**Required work:**
Please transcribe the entries exactly and omit the images they contain.

[Source data]
-------
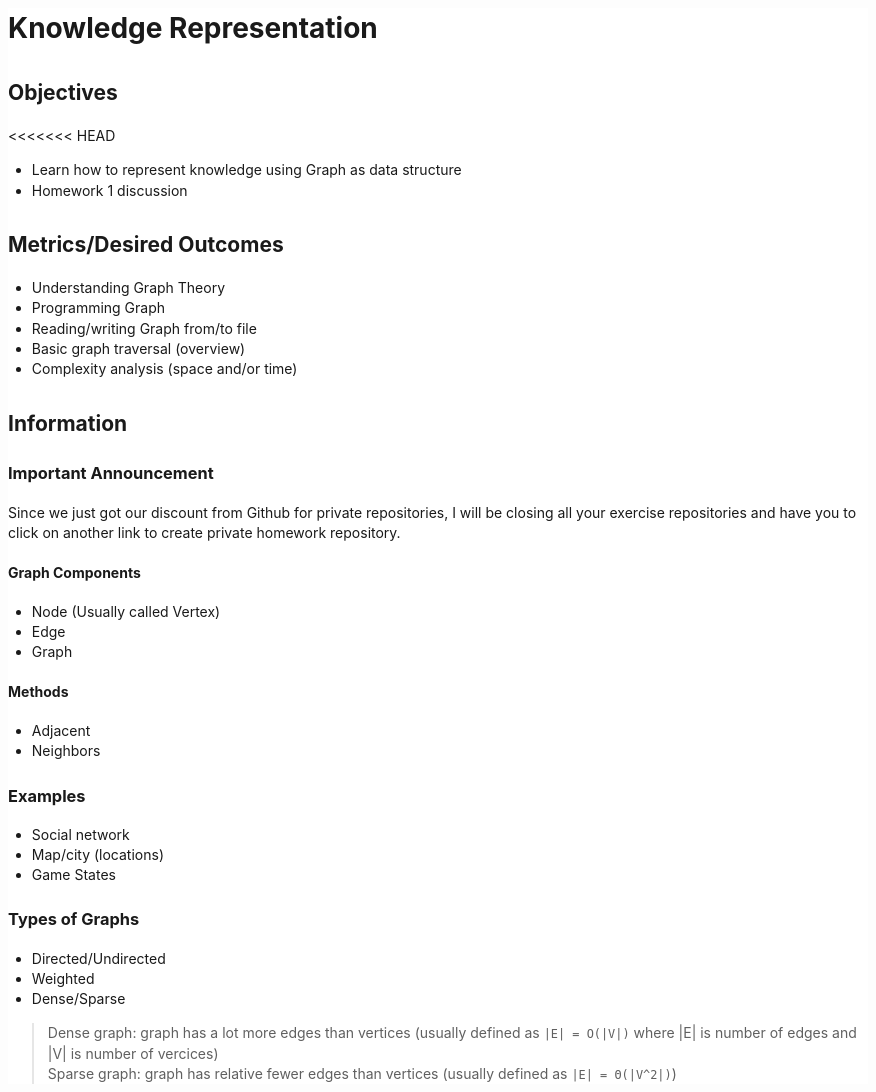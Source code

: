 # Knowledge Representation

## Objectives

<<<<<<< HEAD
* Learn how to represent knowledge using Graph as data structure
* Homework 1 discussion

## Metrics/Desired Outcomes

* Understanding Graph Theory
* Programming Graph
* Reading/writing Graph from/to file
* Basic graph traversal (overview)
* Complexity analysis (space and/or time)

## Information

### Important Announcement

Since we just got our discount from Github for private repositories, I will be closing all your exercise repositories and have you to click on another link to create private homework repository.

#### Graph Components

* Node (Usually called Vertex)
* Edge
* Graph

#### Methods

* Adjacent
* Neighbors

### Examples

* Social network
* Map/city (locations)
* Game States

### Types of Graphs

* Directed/Undirected
* Weighted
* Dense/Sparse

> Dense graph: graph has a lot more edges than vertices (usually defined as `|E| = O(|V|)` where |E| is number of edges and |V| is number of vercices)  
> Sparse graph: graph has relative fewer edges than vertices (usually defined as `|E| = Θ(|V^2|)`)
-------
**Written answer:**
Source code

: # Knowledge Representation

## Objectives

<<<<<<< HEAD
* Learn how to represent knowledge using Graph as data structure
* Homework 1 discussion

## Metrics/Desired Outcomes

* Understanding Graph Theory
* Programming Graph
* Reading/writing Graph from/to file
* Basic graph traversal (overview)
* Complexity analysis (space and/or time)

## Information

### Important Announcement

Since we just got our discount from Github for private repositories, I will be closing all your exercise repositories and have you to click on another link to create private homework repository.

#### Graph Components

* Node (Usually called Vertex)
* Edge
* Graph

#### Methods

* Adjacent
* Neighbors

### Examples

* Social network
* Map/city (locations)
* Game States

### Types of Graphs

* Directed/Undirected
* Weighted
* Dense/Sparse

> Dense graph: graph has a lot more edges than vertices (usually defined as `|E| = O(|V|)` where |E| is number of edges and |V| is number of vercices)  
> Sparse graph: graph has relative fewer edges than vertices (usually defined as `|E| = Θ(|V^2|)`)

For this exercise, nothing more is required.